-- Opening Marker --
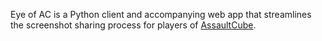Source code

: Eye of AC is a Python client and accompanying web app that streamlines the screenshot sharing process for players of [AssaultCube](http://assault.cubers.net).
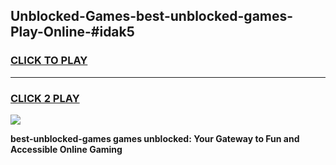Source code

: 
## Unblocked-Games-best-unblocked-games-Play-Online-#idak5
<h3>
<a href="https://premium.freeplayer.one?title=best-unblocked-games&ref=27F">CLICK TO PLAY</a></h3>
<hr>

<h3>
<a href="https://premium.freeplayer.one?title=best-unblocked-games&ref=27F">CLICK 2 PLAY</a>
  
</h3>

<a href="https://premium.freeplayer.one?title=best-unblocked-games&ref=27F"><img src="https://clearcache.store/games.png"></a>


**best-unblocked-games games unblocked: Your Gateway to Fun and Accessible Online Gaming**

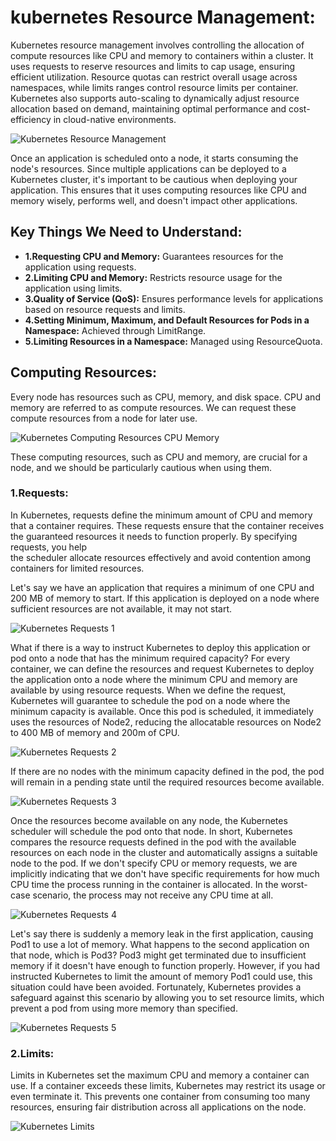# kubernetes Resource Management:
Kubernetes resource management involves controlling the allocation of compute resources like CPU and memory to containers
within a cluster. It uses requests to reserve resources and limits to cap usage, ensuring efficient utilization. Resource
quotas can restrict overall usage across namespaces, while limits ranges control resource limits per container. Kubernetes
also supports auto-scaling to dynamically adjust resource allocation based on demand, maintaining optimal performance and
cost-efficiency in cloud-native environments.

![Kubernetes Resource Management](https://github.com/balusena/kubernetes-for-devops/blob/main/13-Kubernetes%20Resource%20Management/resource_management.png)

Once an application is scheduled onto a node, it starts consuming the node's resources. Since multiple applications can 
be deployed to a Kubernetes cluster, it's important to be cautious when deploying your application. This ensures that it
uses computing resources like CPU and memory wisely, performs well, and doesn't impact other applications.

## Key Things We Need to Understand:
- **1.Requesting CPU and Memory:** Guarantees resources for the application using requests.
- **2.Limiting CPU and Memory:** Restricts resource usage for the application using limits.
- **3.Quality of Service (QoS):** Ensures performance levels for applications based on resource requests and limits.
- **4.Setting Minimum, Maximum, and Default Resources for Pods in a Namespace:** Achieved through LimitRange.
- **5.Limiting Resources in a Namespace:** Managed using ResourceQuota.

## Computing Resources:
Every node has resources such as CPU, memory, and disk space. CPU and memory are referred to as compute resources. We 
can request these compute resources from a node for later use.

![Kubernetes Computing Resources CPU Memory](https://github.com/balusena/kubernetes-for-devops/blob/main/13-Kubernetes%20Resource%20Management/computing_resources_cpu_memory.png)

These computing resources, such as CPU and memory, are crucial for a node, and we should be particularly cautious when 
using them.

### 1.Requests:
In Kubernetes, requests define the minimum amount of CPU and memory that a container requires. These requests ensure 
that the container receives the guaranteed resources it needs to function properly. By specifying requests, you help  
the scheduler allocate resources effectively and avoid contention among containers for limited resources.

Let's say we have an application that requires a minimum of one CPU and 200 MB of memory to start. If this application 
is deployed on a node where sufficient resources are not available, it may not start.

![Kubernetes Requests 1](https://github.com/balusena/kubernetes-for-devops/blob/main/13-Kubernetes%20Resource%20Management/requests_1.png)

What if there is a way to instruct Kubernetes to deploy this application or pod onto a node that has the minimum required
capacity? For every container, we can define the resources and request Kubernetes to deploy the application onto a node 
where the minimum CPU and memory are available by using resource requests. When we define the request, Kubernetes will 
guarantee to schedule the pod on a node where the minimum capacity is available. Once this pod is scheduled, it immediately
uses the resources of Node2, reducing the allocatable resources on Node2 to 400 MB of memory and 200m of CPU.

![Kubernetes Requests 2](https://github.com/balusena/kubernetes-for-devops/blob/main/13-Kubernetes%20Resource%20Management/requests_2.png)

If there are no nodes with the minimum capacity defined in the pod, the pod will remain in a pending state until the 
required resources become available.

![Kubernetes Requests 3](https://github.com/balusena/kubernetes-for-devops/blob/main/13-Kubernetes%20Resource%20Management/requests_3.png)

Once the resources become available on any node, the Kubernetes scheduler will schedule the pod onto that node. In short,
Kubernetes compares the resource requests defined in the pod with the available resources on each node in the cluster and
automatically assigns a suitable node to the pod. If we don't specify CPU or memory requests, we are implicitly indicating
that we don't have specific requirements for how much CPU time the process running in the container is allocated. In the 
worst-case scenario, the process may not receive any CPU time at all.

![Kubernetes Requests 4](https://github.com/balusena/kubernetes-for-devops/blob/main/13-Kubernetes%20Resource%20Management/requests_4.png)

Let's say there is suddenly a memory leak in the first application, causing Pod1 to use a lot of memory. What happens to
the second application on that node, which is Pod3? Pod3 might get terminated due to insufficient memory if it doesn't 
have enough to function properly. However, if you had instructed Kubernetes to limit the amount of memory Pod1 could use,
this situation could have been avoided. Fortunately, Kubernetes provides a safeguard against this scenario by allowing 
you to set resource limits, which prevent a pod from using more memory than specified.

![Kubernetes Requests 5](https://github.com/balusena/kubernetes-for-devops/blob/main/13-Kubernetes%20Resource%20Management/requests_5.png)

### 2.Limits:
Limits in Kubernetes set the maximum CPU and memory a container can use. If a container exceeds these limits, Kubernetes
may restrict its usage or even terminate it. This prevents one container from consuming too many resources, ensuring fair
distribution across all applications on the node.

![Kubernetes Limits](https://github.com/balusena/kubernetes-for-devops/blob/main/13-Kubernetes%20Resource%20Management/limits.png)






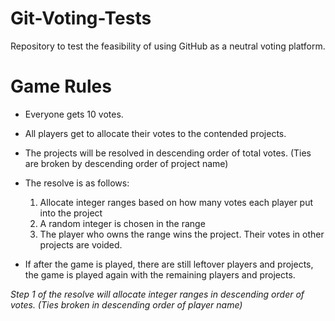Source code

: # Git-Voting-Tests
Repository to test the feasibility of using GitHub as a neutral voting platform.

# Game Rules
* Everyone gets 10 votes.
* All players get to allocate their votes to the contended projects.
* The projects will be resolved in descending order of total votes. (Ties are broken by descending order of project name)

* The resolve is as follows:
    1. Allocate integer ranges based on how many votes each player put into the project
    2. A random integer is chosen in the range
    3. The player who owns the range wins the project. Their votes in other projects are voided.

* If after the game is played, there are still leftover players and projects, the game is played again with the remaining players and projects.

*Step 1 of the resolve will allocate integer ranges in descending order of votes. (Ties broken in descending order of player name)*
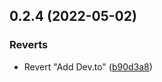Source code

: ## 0.2.4 (2022-05-02)


### Reverts

* Revert "Add Dev.to" ([b90d3a8](https://github.com/mrdanishsaleem/portfolio/commit/b90d3a88e7e7a77a7a2873cc904f690364c1e89d))



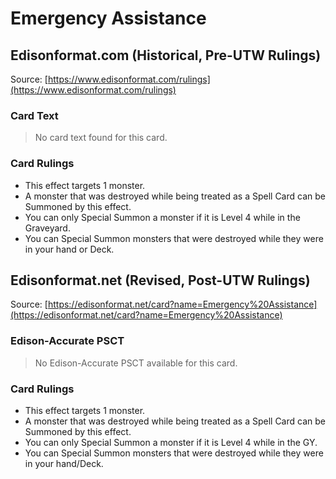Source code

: # Emergency Assistance

## Edisonformat.com (Historical, Pre-UTW Rulings)

Source: [https://www.edisonformat.com/rulings](https://www.edisonformat.com/rulings)

### Card Text

> No card text found for this card.

### Card Rulings

*   This effect targets 1 monster.
*   A monster that was destroyed while being treated as a Spell Card can be Summoned by this effect.
*   You can only Special Summon a monster if it is Level 4 while in the Graveyard.
*   You can Special Summon monsters that were destroyed while they were in your hand or Deck.

## Edisonformat.net (Revised, Post-UTW Rulings)

Source: [https://edisonformat.net/card?name=Emergency%20Assistance](https://edisonformat.net/card?name=Emergency%20Assistance)

### Edison-Accurate PSCT

> No Edison-Accurate PSCT available for this card.

### Card Rulings

*   This effect targets 1 monster.
*   A monster that was destroyed while being treated as a Spell Card can be Summoned by this effect.
*   You can only Special Summon a monster if it is Level 4 while in the GY.
*   You can Special Summon monsters that were destroyed while they were in your hand/Deck.
            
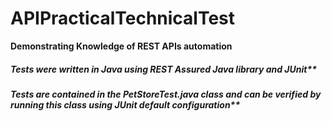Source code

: # APIPracticalTechnicalTest

**Demonstrating Knowledge of REST APIs automation**

##### Tests were written in Java using REST Assured Java library and JUnit**
##### Tests are contained in the PetStoreTest.java class and can be verified by running this class using JUnit default configuration**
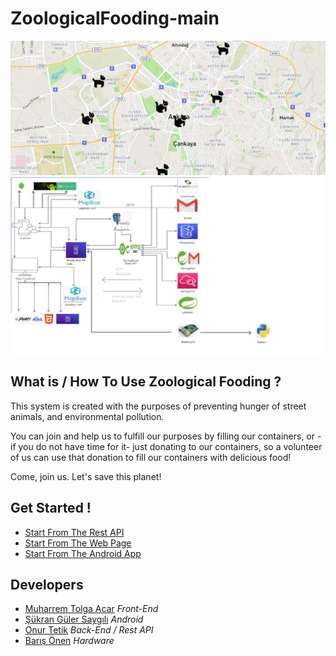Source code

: # ZoologicalFooding-main

![picture](img/map.PNG)
![picture](img/mimari.png)


## What is / How To Use Zoological Fooding ?

This system is created with the purposes of preventing hunger of street animals, and environmental pollution.

You can join and help us to fulfill our purposes by filling our containers, or -if you do not have time for it- just donating to our containers, so a volunteer of us can use that donation to fill our containers with delicious food!

Come, join us. Let's save this planet!

## Get Started !

* [Start From The Rest API](img/herokuRestApiLinks.txt)
* [Start From The Web Page](http://zoological-fooding.herokuapp.com/)
* [Start From The Android App](https://github.com/ZoologicalFooding/ZoologicalFooding-android)
## Developers

* [Muharrem Tolga Acar](https://github.com/TolgaAcar) *Front-End*
* [Şükran Güler Saygılı](https://github.com/SukranSaygili) *Android*
* [Onur Tetik](https://github.com/onurTe) *Back-End / Rest API*
* [Barış Önen](https://github.com/barisonen) *Hardware*
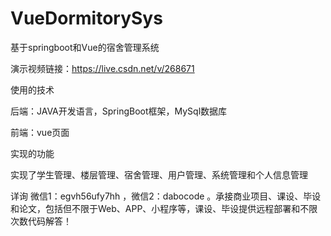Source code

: # VueDormitorySys
基于springboot和Vue的宿舍管理系统

演示视频链接：https://live.csdn.net/v/268671

使用的技术

后端：JAVA开发语言，SpringBoot框架，MySql数据库

前端：vue页面

实现的功能

实现了学生管理、楼层管理、宿舍管理、用户管理、系统管理和个人信息管理

详询 微信1：egvh56ufy7hh ，微信2：dabocode 。承接商业项目、课设、毕设和论文，包括但不限于Web、APP、小程序等，课设、毕设提供远程部署和不限次数代码解答！
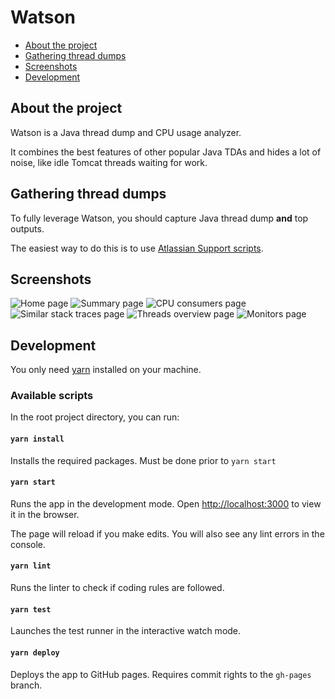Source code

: # Watson

* [About the project](#about-the-project)
* [Gathering thread dumps](#gathering-thread-dumps)
* [Screenshots](#screenshots)
* [Development](#development)

## About the project

Watson is a Java thread dump and CPU usage analyzer.

It combines the best features of other popular Java TDAs and hides a lot of noise, like idle Tomcat threads waiting for work.

## Gathering thread dumps

To fully leverage Watson, you should capture Java thread dump **and** top outputs.

The easiest way to do this is to use [Atlassian Support scripts](https://bitbucket.org/atlassianlabs/atlassian-support/src/master/).

## Screenshots

![Home page](screenshots/home-page.png)
![Summary page](screenshots/summary.png)
![CPU consumers page](screenshots/cpu-consumers.png)
![Similar stack traces page](screenshots/similar-stack-traces.png)
![Threads overview page](screenshots/threads-overview.png)
![Monitors page](screenshots/monitors.png)

## Development

You only need [yarn](https://classic.yarnpkg.com/en/docs/install/) installed on your machine.

### Available scripts

In the root project directory, you can run:

#### `yarn install`

Installs the required packages. Must be done prior to `yarn start`

#### `yarn start`

Runs the app in the development mode.
Open [http://localhost:3000](http://localhost:3000) to view it in the browser.

The page will reload if you make edits.
You will also see any lint errors in the console.

#### `yarn lint`

Runs the linter to check if coding rules are followed.

#### `yarn test`

Launches the test runner in the interactive watch mode.

#### `yarn deploy`

Deploys the app to GitHub pages. Requires commit rights to the `gh-pages` branch.
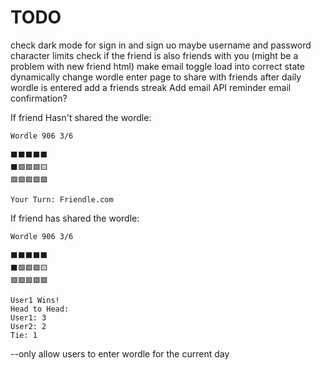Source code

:# TODO

check dark mode for sign in and sign uo
maybe username and password character limits
check if the friend is also friends with you (might be a problem with new friend html)
make email toggle load into correct state
dynamically change wordle enter page to share with friends after daily wordle is entered
add a friends streak
Add email API reminder
email confirmation?

If friend Hasn't shared the wordle:

    Wordle 906 3/6

    ⬛⬛⬛⬛⬛
    ⬛🟩🟩🟩🟨
    🟩🟩🟩🟩🟩

    Your Turn: Friendle.com

If friend has shared the wordle:

    Wordle 906 3/6

    ⬛⬛⬛⬛⬛
    ⬛🟩🟩🟩🟨
    🟩🟩🟩🟩🟩

    User1 Wins!
    Head to Head:
    User1: 3
    User2: 2
    Tie: 1

--only allow users to enter wordle for the current day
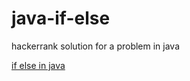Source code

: # java-if-else
hackerrank solution for a problem in java

[if else in java](https://www.flowerbrackets.com/if-else-java/)
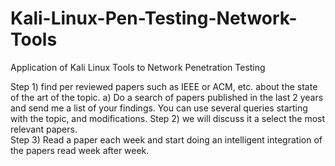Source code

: # Kali-Linux-Pen-Testing-Network-Tools
Application of Kali Linux Tools to Network Penetration Testing

Step 1) find per reviewed papers such as IEEE or ACM, etc. about the state of the art of the topic. 
  a) Do a search of papers published in the last 2 years and send me a list of your findings.  You can use several queries starting with the topic, and modifications.
Step 2) we will discuss it a select the most relevant papers.  
Step 3) Read a paper each week and start doing an intelligent integration of the papers read week after week.
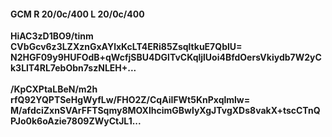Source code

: #### GCM R 20/0c/400 L 20/0c/400
**HiAC3zD1BO9/tinm**<br/>**CVbGcv6z3LZXznGxAYlxKcLT4ERi85ZsqltkuE7QblU=**<br/>**N2HGF09y9HUFOdB+qWcfjSBU4DGlTvCKqljlUoi4BfdOersVkiydb7W2yCk3LlT4RL7ebObn7szNLEH+...**<br/><br/>
**/KpCXPtaLBeN/m2h**<br/>**rfQ92YQPTSeHgWyfLw/FHO2Z/CqAiIFWt5KnPxqlmlw=**<br/>**M/afdciZxnSVArFFTSqmy8MOXlhcimGBwlyXgJTvgXDs8vakX+tscCTnQPJo0k6oAzie7809ZWyCtJL1...**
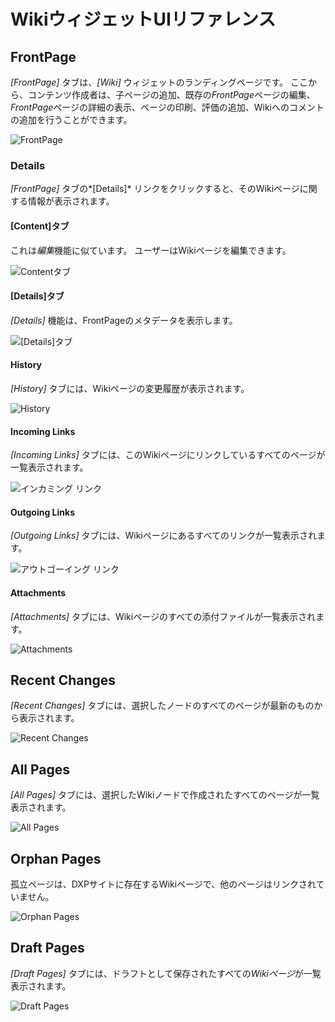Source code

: # WikiウィジェットUIリファレンス

## FrontPage

*[FrontPage]* タブは、*[Wiki]* ウィジェットのランディングページです。 ここから、コンテンツ作成者は、子ページの追加、既存の*FrontPage*ページの編集、*FrontPage*ページの詳細の表示、ページの印刷、評価の追加、Wikiへのコメントの追加を行うことができます。

![FrontPage](./wiki-widget-ui-reference/images/01.png)

### Details

*[FrontPage]* タブの*[Details]* リンクをクリックすると、そのWikiページに関する情報が表示されます。

#### [Content]タブ

これは*編集*機能に似ています。 ユーザーはWikiページを編集できます。

![Contentタブ](./wiki-widget-ui-reference/images/11.png)

#### [Details]タブ

*[Details]* 機能は、FrontPageのメタデータを表示します。

![[Details]タブ](./wiki-widget-ui-reference/images/06.png)

#### History

*[History]* タブには、Wikiページの変更履歴が表示されます。

![History](./wiki-widget-ui-reference/images/07.png)

#### Incoming Links

*[Incoming Links]* タブには、このWikiページにリンクしているすべてのページが一覧表示されます。

![インカミング リンク](./wiki-widget-ui-reference/images/08.png)

#### Outgoing Links

*[Outgoing Links]* タブには、Wikiページにあるすべてのリンクが一覧表示されます。

![アウトゴーイング リンク](./wiki-widget-ui-reference/images/09.png)

#### Attachments

*[Attachments]* タブには、Wikiページのすべての添付ファイルが一覧表示されます。

![Attachments](./wiki-widget-ui-reference/images/10.png)

## Recent Changes

*[Recent Changes]* タブには、選択したノードのすべてのページが最新のものから表示されます。

![Recent Changes](./wiki-widget-ui-reference/images/02.png)

## All Pages

*[All Pages]* タブには、選択したWikiノードで作成されたすべてのページが一覧表示されます。

![All Pages](./wiki-widget-ui-reference/images/03.png)

## Orphan Pages

孤立ページは、DXPサイトに存在するWikiページで、他のページはリンクされていません。

![Orphan Pages](./wiki-widget-ui-reference/images/04.png)

## Draft Pages

*[Draft Pages]* タブには、ドラフトとして保存されたすべての*Wikiページ*が一覧表示されます。

![Draft Pages](./wiki-widget-ui-reference/images/05.png)
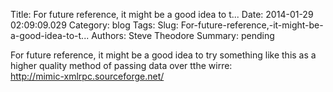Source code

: Title: For future reference, it might be a good idea to t...
Date: 2014-01-29 02:09:09.029
Category: blog
Tags: 
Slug: For-future-reference,-it-might-be-a-good-idea-to-t...
Authors: Steve Theodore
Summary: pending

For future reference, it might be a good idea to try something like this as a
higher quality method of passing data over tthe wirre:  
http://mimic-xmlrpc.sourceforge.net/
-- Closing Marker --
=== Task instructions ===
Above are some entries; copy exactly the lines from the line with "### Reverts" through the line with "## Edisonformat.net (Revised, Post-UTW", both included, but none of the pictures.

=== Answer below ===
### Reverts

* Revert "Add Dev.to" ([b90d3a8](https://github.com/mrdanishsaleem/portfolio/commit/b90d3a88e7e7a77a7a2873cc904f690364c1e89d))



Source code

: # Emergency Assistance

## Edisonformat.com (Historical, Pre-UTW Rulings)

Source: [https://www.edisonformat.com/rulings](https://www.edisonformat.com/rulings)

### Card Text

> No card text found for this card.

### Card Rulings

*   This effect targets 1 monster.
*   A monster that was destroyed while being treated as a Spell Card can be Summoned by this effect.
*   You can only Special Summon a monster if it is Level 4 while in the Graveyard.
*   You can Special Summon monsters that were destroyed while they were in your hand or Deck.

## Edisonformat.net (Revised, Post-UTW Rulings)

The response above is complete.